(Excerpted data begins)
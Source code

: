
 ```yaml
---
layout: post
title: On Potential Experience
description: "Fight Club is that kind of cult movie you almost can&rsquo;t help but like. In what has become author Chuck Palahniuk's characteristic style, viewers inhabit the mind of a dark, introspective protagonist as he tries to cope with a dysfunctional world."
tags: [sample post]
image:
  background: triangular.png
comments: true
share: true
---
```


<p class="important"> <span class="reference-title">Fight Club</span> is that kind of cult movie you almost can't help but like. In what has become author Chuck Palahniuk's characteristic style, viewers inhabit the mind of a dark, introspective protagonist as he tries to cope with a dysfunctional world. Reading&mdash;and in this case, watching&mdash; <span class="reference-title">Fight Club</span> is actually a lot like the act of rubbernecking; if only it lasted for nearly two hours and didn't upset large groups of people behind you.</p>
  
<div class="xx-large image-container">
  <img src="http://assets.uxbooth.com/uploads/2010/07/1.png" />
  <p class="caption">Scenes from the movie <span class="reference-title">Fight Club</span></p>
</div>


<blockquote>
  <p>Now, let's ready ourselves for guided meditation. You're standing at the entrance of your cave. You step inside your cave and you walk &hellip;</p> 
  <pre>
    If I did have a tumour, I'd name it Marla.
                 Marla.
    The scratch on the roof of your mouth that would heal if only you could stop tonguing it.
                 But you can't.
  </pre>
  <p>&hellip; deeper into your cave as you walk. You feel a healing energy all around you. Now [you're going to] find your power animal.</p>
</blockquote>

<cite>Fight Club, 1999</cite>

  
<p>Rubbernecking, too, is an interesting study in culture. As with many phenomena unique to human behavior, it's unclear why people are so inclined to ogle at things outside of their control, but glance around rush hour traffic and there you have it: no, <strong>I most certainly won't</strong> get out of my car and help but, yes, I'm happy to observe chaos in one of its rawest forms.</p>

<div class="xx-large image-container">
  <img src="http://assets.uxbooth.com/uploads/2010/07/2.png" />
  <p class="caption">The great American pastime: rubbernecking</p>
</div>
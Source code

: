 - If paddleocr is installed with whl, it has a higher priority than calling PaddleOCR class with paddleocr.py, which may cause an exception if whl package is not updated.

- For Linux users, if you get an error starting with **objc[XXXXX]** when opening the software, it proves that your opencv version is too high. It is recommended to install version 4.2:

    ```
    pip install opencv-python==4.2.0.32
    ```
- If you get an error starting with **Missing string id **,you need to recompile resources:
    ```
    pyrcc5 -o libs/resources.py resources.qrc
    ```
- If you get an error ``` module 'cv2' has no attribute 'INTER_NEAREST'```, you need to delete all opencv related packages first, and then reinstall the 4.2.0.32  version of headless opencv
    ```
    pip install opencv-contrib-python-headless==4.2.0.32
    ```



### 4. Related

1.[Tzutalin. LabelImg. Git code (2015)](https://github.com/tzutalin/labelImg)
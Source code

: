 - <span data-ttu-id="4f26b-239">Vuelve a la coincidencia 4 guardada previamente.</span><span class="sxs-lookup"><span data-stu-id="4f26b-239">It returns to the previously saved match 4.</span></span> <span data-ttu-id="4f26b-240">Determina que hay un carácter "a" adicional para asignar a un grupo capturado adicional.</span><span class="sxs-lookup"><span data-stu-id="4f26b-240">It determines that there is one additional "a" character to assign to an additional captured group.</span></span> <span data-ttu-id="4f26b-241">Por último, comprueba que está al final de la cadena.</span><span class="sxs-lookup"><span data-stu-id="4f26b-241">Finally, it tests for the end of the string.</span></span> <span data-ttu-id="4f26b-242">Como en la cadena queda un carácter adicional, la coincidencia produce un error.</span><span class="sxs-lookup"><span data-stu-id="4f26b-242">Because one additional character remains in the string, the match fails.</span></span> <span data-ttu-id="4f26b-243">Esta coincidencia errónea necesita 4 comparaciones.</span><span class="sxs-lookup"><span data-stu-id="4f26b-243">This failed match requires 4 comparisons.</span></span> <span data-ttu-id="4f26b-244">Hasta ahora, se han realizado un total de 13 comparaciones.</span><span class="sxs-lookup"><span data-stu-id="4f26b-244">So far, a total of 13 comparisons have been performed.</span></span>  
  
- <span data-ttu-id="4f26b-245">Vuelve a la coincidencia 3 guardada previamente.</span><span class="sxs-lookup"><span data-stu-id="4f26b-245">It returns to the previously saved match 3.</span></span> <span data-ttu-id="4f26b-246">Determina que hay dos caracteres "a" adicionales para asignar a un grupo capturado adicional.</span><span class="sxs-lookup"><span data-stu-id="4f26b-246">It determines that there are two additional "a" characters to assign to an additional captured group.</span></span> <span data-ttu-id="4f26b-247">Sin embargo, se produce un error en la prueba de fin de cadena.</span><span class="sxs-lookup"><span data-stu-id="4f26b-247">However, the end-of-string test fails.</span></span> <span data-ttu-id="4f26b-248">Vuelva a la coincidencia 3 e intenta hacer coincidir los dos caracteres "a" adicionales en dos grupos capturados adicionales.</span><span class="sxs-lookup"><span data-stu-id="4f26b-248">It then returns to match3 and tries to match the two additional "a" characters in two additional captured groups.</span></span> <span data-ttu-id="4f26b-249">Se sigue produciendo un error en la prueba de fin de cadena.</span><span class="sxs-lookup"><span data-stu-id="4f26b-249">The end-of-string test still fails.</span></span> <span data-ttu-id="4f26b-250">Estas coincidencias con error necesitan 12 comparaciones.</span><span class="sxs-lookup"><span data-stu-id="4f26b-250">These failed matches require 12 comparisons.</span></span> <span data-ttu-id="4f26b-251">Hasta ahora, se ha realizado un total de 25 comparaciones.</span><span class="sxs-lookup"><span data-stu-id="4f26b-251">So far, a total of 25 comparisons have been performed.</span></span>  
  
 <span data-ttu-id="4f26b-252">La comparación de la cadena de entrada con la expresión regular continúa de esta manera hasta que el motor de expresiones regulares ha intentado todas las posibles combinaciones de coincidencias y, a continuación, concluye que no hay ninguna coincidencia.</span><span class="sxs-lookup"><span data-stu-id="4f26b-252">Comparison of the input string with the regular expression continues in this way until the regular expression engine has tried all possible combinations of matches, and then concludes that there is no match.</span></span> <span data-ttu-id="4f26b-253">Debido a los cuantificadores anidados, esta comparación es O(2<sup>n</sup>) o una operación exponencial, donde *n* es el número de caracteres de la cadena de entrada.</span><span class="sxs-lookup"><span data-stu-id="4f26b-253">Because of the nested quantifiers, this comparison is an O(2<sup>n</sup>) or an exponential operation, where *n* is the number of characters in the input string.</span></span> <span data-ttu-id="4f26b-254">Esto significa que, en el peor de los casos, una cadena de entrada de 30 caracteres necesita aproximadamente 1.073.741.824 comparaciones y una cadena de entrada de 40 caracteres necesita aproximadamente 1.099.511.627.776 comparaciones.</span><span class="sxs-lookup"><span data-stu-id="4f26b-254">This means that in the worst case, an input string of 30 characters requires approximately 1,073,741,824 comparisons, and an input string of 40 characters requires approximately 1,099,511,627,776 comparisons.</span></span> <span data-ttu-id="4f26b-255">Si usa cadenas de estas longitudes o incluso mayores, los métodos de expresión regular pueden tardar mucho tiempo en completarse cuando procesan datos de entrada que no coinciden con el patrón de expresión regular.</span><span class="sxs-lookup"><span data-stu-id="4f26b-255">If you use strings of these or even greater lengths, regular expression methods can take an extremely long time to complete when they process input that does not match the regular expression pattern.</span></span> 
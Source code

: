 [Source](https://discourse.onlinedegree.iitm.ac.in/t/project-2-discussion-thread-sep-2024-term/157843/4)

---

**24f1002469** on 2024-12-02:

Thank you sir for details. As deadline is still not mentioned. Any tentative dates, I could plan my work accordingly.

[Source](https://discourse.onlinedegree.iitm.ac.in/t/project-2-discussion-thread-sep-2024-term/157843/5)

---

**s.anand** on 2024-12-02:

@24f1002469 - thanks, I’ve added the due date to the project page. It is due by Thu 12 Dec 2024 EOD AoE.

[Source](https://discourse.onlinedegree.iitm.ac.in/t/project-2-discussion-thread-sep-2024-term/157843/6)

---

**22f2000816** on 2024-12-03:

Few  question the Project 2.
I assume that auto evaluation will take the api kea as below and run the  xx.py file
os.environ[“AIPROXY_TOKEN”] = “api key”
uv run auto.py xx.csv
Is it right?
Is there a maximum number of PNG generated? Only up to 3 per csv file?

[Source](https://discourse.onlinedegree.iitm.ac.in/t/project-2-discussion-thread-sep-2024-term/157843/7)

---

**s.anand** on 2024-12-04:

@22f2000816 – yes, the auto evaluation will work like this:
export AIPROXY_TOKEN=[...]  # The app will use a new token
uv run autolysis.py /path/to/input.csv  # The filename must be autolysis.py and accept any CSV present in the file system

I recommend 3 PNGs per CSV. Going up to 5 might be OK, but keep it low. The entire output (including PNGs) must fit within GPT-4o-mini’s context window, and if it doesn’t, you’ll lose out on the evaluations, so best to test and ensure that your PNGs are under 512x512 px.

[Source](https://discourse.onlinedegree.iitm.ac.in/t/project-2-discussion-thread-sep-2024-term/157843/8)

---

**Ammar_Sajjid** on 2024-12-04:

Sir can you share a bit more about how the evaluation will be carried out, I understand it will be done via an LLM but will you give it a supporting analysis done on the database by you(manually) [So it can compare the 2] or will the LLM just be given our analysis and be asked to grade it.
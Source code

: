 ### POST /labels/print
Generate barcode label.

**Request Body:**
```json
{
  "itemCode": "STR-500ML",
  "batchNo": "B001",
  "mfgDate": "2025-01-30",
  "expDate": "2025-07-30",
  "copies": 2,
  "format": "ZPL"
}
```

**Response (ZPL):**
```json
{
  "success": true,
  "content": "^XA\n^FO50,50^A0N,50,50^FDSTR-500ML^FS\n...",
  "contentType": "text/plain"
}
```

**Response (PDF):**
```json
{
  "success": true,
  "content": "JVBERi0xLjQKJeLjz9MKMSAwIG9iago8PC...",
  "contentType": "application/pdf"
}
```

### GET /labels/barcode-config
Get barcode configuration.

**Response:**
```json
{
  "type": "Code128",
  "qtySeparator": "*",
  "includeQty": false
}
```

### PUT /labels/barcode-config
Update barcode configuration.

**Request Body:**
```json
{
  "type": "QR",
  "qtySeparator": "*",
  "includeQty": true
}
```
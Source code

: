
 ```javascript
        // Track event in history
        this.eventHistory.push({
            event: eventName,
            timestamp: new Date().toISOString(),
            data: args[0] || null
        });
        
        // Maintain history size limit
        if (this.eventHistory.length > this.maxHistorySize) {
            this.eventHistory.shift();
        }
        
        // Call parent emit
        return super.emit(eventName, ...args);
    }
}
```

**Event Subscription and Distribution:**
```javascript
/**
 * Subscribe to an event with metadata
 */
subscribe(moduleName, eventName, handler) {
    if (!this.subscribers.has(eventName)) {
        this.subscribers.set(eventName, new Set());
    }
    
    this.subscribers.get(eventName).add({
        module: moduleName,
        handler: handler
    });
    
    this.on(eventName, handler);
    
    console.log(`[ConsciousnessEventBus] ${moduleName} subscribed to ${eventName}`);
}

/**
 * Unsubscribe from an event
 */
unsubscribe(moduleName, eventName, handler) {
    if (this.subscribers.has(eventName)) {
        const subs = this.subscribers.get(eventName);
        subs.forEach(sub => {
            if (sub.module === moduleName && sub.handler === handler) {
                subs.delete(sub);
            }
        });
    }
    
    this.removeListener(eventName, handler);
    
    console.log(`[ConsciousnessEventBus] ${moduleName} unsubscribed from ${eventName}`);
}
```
(Excerpted data ends)
= What you have to do =
Search the entries for the string "mind". Copy every line that has it.

= Your solution =
description: "Fight Club is that kind of cult movie you almost can&rsquo;t help but like. In what has become author Chuck Palahniuk's characteristic style, viewers inhabit the mind of a dark, introspective protagonist as he tries to cope with a dysfunctional world."
<p class="important"> <span class="reference-title">Fight Club</span> is that kind of cult movie you almost can't help but like. In what has become author Chuck Palahniuk's characteristic style, viewers inhabit the mind of a dark, introspective protagonist as he tries to cope with a dysfunctional world. Reading&mdash;and in this case, watching&mdash; <span class="reference-title">Fight Club</span> is actually a lot like the act of rubbernecking; if only it lasted for nearly two hours and didn't upset large groups of people behind you.</p>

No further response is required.